New stats highlight the scale of human trafficking in Nova Scotia.

According to Statistics Canada, which compiled police-reported incidents of human trafficking between 2009 and 2016, Halifax is beating cities like Toronto and Vancouver for all the wrong reasons.

Kossi Djani, who speaks for the stats agency, said that taking into account population and reported human trafficking incidents, Halifax and Ottawa had the highest number of incidents in the country per 100,000 people.

In 2016, Halifax had 4.7 incidents per 100,000 people; the rate of incidents across Canada is 0.94.

Another area where Nova Scotia ranks poorly is conviction rates.

Roughly 30 per cent of adult human trafficking cases in Canada resulted in a guilty verdict. The report collected data from both types of trafficking offences in Canada; human trafficking is an offence under the Criminal Code and the Immigration and Refugee Protection Act.


However, numbers provided by Nova Scotia’s Public Prosecution Service illustrate a much lower conviction rate than the national average.

Between 2012 and 2017, 105 human trafficking charges were laid in Nova Scotia under the Criminal Code.
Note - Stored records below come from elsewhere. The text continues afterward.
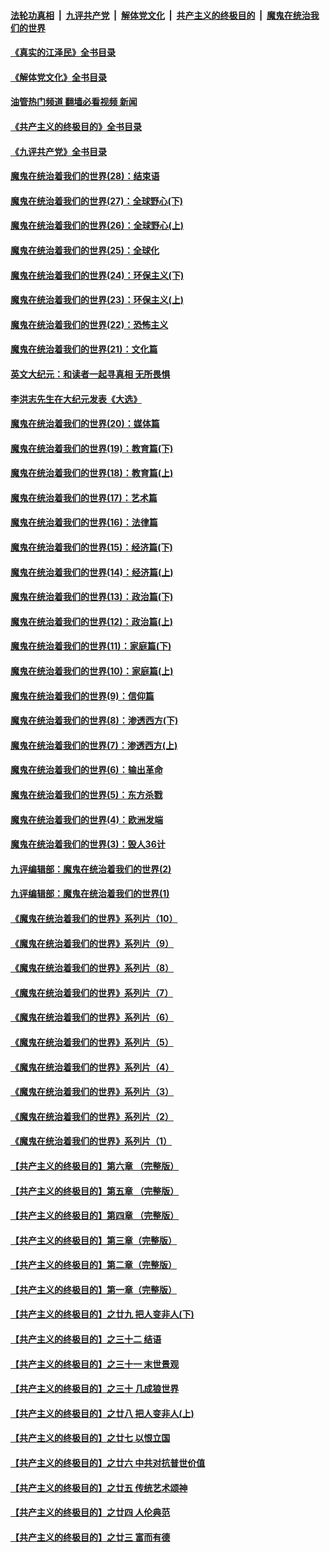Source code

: ####  [法轮功真相](../../../../basic/blob/master/README.md?t=08131831) &nbsp;|&nbsp; [九评共产党](../../../../9ping.md/blob/master/README.md?t=08131831) &nbsp;|&nbsp; [解体党文化](../../../../jtdwh.md/blob/master/README.md?t=08131831)  &nbsp;|&nbsp; [共产主义的终极目的](../../../../gczydzjmd.md/blob/master/README.md?t=08131831) &nbsp;|&nbsp; [魔鬼在统治我们的世界](../../../../mgztzwmdsj.md/blob/master/README.md?t=08131831) 

#### [《真实的江泽民》全书目录](../pages/nsc422/n13721399.md?t=08131831) 

#### [《解体党文化》全书目录](../pages/nsc422/n13721157.md?t=08131831) 

#### [油管热门频道 翻墙必看视频 新闻](http://45.76.130.85:81/youtube.html?08131831)

#### [《共产主义的终极目的》全书目录](../pages/nsc422/n13721048.md?t=08131831) 

#### [《九评共产党》全书目录](../pages/nsc422/n13708085.md?t=08131831) 

#### [魔鬼在统治着我们的世界(28)：结束语](../pages/nsc422/n10936246.md?t=08131831) 

#### [魔鬼在统治着我们的世界(27)：全球野心(下)](../pages/nsc422/n10928319.md?t=08131831) 

#### [魔鬼在统治着我们的世界(26)：全球野心(上)](../pages/nsc422/n10900318.md?t=08131831) 

#### [魔鬼在统治着我们的世界(25)：全球化](../pages/nsc422/n10788205.md?t=08131831) 

#### [魔鬼在统治着我们的世界(24)：环保主义(下)](../pages/nsc422/n10695307.md?t=08131831) 

#### [魔鬼在统治着我们的世界(23)：环保主义(上)](../pages/nsc422/n10688613.md?t=08131831) 

#### [魔鬼在统治着我们的世界(22)：恐怖主义](../pages/nsc422/n10614727.md?t=08131831) 

#### [魔鬼在统治着我们的世界(21)：文化篇](../pages/nsc422/n10597706.md?t=08131831) 

#### [英文大纪元：和读者一起寻真相 无所畏惧](../pages/nsc422/n12542027.md?t=08131831) 

#### [李洪志先生在大纪元发表《大选》](../pages/nsc422/n12534746.md?t=08131831) 

#### [魔鬼在统治着我们的世界(20)：媒体篇](../pages/nsc422/n10586579.md?t=08131831) 

#### [魔鬼在统治着我们的世界(19)：教育篇(下)](../pages/nsc422/n10564808.md?t=08131831) 

#### [魔鬼在统治着我们的世界(18)：教育篇(上)](../pages/nsc422/n10526970.md?t=08131831) 

#### [魔鬼在统治着我们的世界(17)：艺术篇](../pages/nsc422/n10499093.md?t=08131831) 

#### [魔鬼在统治着我们的世界(16)：法律篇](../pages/nsc422/n10485969.md?t=08131831) 

#### [魔鬼在统治着我们的世界(15)：经济篇(下)](../pages/nsc422/n10469975.md?t=08131831) 

#### [魔鬼在统治着我们的世界(14)：经济篇(上)](../pages/nsc422/n10457370.md?t=08131831) 

#### [魔鬼在统治着我们的世界(13)：政治篇(下)](../pages/nsc422/n10448270.md?t=08131831) 

#### [魔鬼在统治着我们的世界(12)：政治篇(上)](../pages/nsc422/n10444576.md?t=08131831) 

#### [魔鬼在统治着我们的世界(11)：家庭篇(下)](../pages/nsc422/n10440961.md?t=08131831) 

#### [魔鬼在统治着我们的世界(10)：家庭篇(上)](../pages/nsc422/n10435448.md?t=08131831) 

#### [魔鬼在统治着我们的世界(9)：信仰篇](../pages/nsc422/n10432159.md?t=08131831) 

#### [魔鬼在统治着我们的世界(8)：渗透西方(下)](../pages/nsc422/n10429603.md?t=08131831) 

#### [魔鬼在统治着我们的世界(7)：渗透西方(上)](../pages/nsc422/n10426013.md?t=08131831) 

#### [魔鬼在统治着我们的世界(6)：输出革命](../pages/nsc422/n10421536.md?t=08131831) 

#### [魔鬼在统治着我们的世界(5)：东方杀戮](../pages/nsc422/n10417707.md?t=08131831) 

#### [魔鬼在统治着我们的世界(4)：欧洲发端](../pages/nsc422/n10414890.md?t=08131831) 

#### [魔鬼在统治着我们的世界(3)：毁人36计](../pages/nsc422/n10411583.md?t=08131831) 

#### [九评编辑部：魔鬼在统治着我们的世界(2)](../pages/nsc422/n10410036.md?t=08131831) 

#### [九评编辑部：魔鬼在统治着我们的世界(1)](../pages/nsc422/n10406825.md?t=08131831) 

#### [《魔鬼在统治着我们的世界》系列片（10）](../pages/nsc422/n12292670.md?t=08131831) 

#### [《魔鬼在统治着我们的世界》系列片（9）](../pages/nsc422/n12290859.md?t=08131831) 

#### [《魔鬼在统治着我们的世界》系列片（8）](../pages/nsc422/n12287445.md?t=08131831) 

#### [《魔鬼在统治着我们的世界》系列片（7）](../pages/nsc422/n12283425.md?t=08131831) 

#### [《魔鬼在统治着我们的世界》系列片（6）](../pages/nsc422/n12282314.md?t=08131831) 

#### [《魔鬼在统治着我们的世界》系列片（5）](../pages/nsc422/n12281419.md?t=08131831) 

#### [《魔鬼在统治着我们的世界》系列片（4）](../pages/nsc422/n12274024.md?t=08131831) 

#### [《魔鬼在统治着我们的世界》系列片（3）](../pages/nsc422/n12271322.md?t=08131831) 

#### [《魔鬼在统治着我们的世界》系列片（2）](../pages/nsc422/n12269049.md?t=08131831) 

#### [《魔鬼在统治着我们的世界》系列片（1）](../pages/nsc422/n12267575.md?t=08131831) 

#### [【共产主义的终极目的】第六章 （完整版）](../pages/nsc422/n11428913.md?t=08131831) 

#### [【共产主义的终极目的】第五章 （完整版）](../pages/nsc422/n11428912.md?t=08131831) 

#### [【共产主义的终极目的】第四章 （完整版）](../pages/nsc422/n11428907.md?t=08131831) 

#### [【共产主义的终极目的】第三章（完整版）](../pages/nsc422/n11428848.md?t=08131831) 

#### [【共产主义的终极目的】第二章（完整版）](../pages/nsc422/n11428831.md?t=08131831) 

#### [【共产主义的终极目的】第一章（完整版）](../pages/nsc422/n11417651.md?t=08131831) 

#### [【共产主义的终极目的】之廿九 把人变非人(下)](../pages/nsc422/n11344140.md?t=08131831) 

#### [【共产主义的终极目的】之三十二 结语](../pages/nsc422/n11360535.md?t=08131831) 

#### [【共产主义的终极目的】之三十一 末世景观](../pages/nsc422/n11351129.md?t=08131831) 

#### [【共产主义的终极目的】之三十 几成狼世界](../pages/nsc422/n11348280.md?t=08131831) 

#### [【共产主义的终极目的】之廿八 把人变非人(上)](../pages/nsc422/n11340492.md?t=08131831) 

#### [【共产主义的终极目的】之廿七 以恨立国](../pages/nsc422/n11336944.md?t=08131831) 

#### [【共产主义的终极目的】之廿六 中共对抗普世价值](../pages/nsc422/n11324785.md?t=08131831) 

#### [【共产主义的终极目的】之廿五 传统艺术颂神](../pages/nsc422/n11296396.md?t=08131831) 

#### [【共产主义的终极目的】之廿四 人伦典范](../pages/nsc422/n11296397.md?t=08131831) 

#### [【共产主义的终极目的】之廿三 富而有德](../pages/nsc422/n11283598.md?t=08131831) 

<img src='http://gfw-breaker.win/goodnews/indexes/nsc422.md' width='0px' height='0px'/>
As the 2017 conviction numbers are currently not available, this article will not include them in the conviction rates.

Only five of 55 human trafficking cases in the province resulted in convictions — a nine per cent conviction rate.

A spokeswoman for the Public Prosecution Service noted that each province collects information differently but she was unable to add further comment on the numbers.

Thomas Singleton, a Halifax defence lawyer, said each criminal case is unique and context is important.

“Statistics from here and other parts of Canada may also involve people charged with human trafficking in other contexts,” said Singleton, adding that the province may have better conviction rates for human trafficking charges laid under the Immigration and Refugee Protection Act.

“That’s much easier to prove,” he said.

Most of the human trafficking cases he’s heard about in Nova Scotia have centred on pimping and moving victims to cities including Toronto and Montreal — charges that fall under the Criminal Code.

While Statistics Canada doesn’t provide a breakdown of court decisions for cases by area or type of offence, Djani said in an email that the agency’s research suggests that prosecutors will often proceed with other charges when they don’t believe human trafficking charges will stick.

“For example, prosecutors will often proceed with sex-related charges,” he said.

This would explain, Djani said, why many cases result in stays or withdrawals.

His agency’s new report highlighted that roughly 60 per cent of all adult human trafficking cases result in being stayed or withdrawn.

Pleading guilty to a lesser charge is a strategy often advised by defence lawyers, Singleton said.

“If you can plead out and get a deal for something that has less in way of consequences, that would be something that most criminal lawyers would want to have a discussion with their client about,” he said. “In fact, it would be negligent not to.”